__Your task__. From the line containing "Scaled down version" to the last line of the records, please reproduce every line exactly and nothing more.

%%

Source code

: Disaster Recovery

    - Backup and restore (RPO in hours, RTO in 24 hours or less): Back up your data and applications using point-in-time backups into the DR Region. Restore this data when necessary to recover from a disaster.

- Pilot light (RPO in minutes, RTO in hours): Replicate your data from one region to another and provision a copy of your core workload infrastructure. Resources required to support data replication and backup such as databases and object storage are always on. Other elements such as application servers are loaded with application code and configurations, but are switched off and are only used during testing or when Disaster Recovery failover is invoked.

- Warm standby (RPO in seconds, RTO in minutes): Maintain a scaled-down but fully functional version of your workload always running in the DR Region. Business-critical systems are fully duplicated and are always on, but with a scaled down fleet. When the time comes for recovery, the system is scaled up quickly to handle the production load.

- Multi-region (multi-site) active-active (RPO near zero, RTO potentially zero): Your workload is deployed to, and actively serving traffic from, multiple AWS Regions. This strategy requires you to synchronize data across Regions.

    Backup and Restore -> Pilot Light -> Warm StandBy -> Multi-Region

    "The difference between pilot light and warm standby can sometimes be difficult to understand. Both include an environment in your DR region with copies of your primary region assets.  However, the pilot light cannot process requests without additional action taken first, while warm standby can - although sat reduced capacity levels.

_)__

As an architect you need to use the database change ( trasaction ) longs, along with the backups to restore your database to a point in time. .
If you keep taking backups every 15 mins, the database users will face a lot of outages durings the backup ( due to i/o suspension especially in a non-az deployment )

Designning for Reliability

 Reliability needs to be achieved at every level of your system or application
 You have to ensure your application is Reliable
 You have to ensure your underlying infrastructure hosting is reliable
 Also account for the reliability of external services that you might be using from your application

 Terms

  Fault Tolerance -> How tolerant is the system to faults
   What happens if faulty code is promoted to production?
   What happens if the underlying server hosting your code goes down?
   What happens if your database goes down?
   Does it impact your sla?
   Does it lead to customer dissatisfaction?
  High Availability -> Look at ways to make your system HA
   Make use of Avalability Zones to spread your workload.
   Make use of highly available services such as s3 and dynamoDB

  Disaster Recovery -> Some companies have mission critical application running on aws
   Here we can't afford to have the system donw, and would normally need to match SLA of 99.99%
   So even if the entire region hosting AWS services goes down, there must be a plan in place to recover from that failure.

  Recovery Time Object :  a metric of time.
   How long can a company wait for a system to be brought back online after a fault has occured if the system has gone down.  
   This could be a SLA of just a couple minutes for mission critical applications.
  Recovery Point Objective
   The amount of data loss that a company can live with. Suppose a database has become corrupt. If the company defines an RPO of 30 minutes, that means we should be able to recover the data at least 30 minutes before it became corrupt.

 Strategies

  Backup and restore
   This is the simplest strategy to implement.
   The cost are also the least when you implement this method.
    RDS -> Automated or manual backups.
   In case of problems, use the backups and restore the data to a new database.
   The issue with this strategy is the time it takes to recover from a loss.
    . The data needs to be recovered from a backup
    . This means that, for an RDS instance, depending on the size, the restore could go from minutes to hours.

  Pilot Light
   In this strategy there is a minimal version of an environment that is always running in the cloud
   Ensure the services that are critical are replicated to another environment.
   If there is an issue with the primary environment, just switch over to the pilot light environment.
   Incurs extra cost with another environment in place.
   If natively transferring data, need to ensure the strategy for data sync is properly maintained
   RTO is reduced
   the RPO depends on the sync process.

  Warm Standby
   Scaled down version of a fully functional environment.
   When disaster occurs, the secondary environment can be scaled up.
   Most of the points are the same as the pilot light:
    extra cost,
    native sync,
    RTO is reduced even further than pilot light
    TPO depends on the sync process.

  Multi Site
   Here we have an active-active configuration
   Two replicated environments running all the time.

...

%%

__Worked solution__.
   Scaled down version of a fully functional environment.
   When disaster occurs, the secondary environment can be scaled up.
   Most of the points are the same as the pilot light:
    extra cost,
    native sync,
    RTO is reduced even further than pilot light
    TPO depends on the sync process.

  Multi Site
   Here we have an active-active configuration
   Two replicated environments running all the time.

...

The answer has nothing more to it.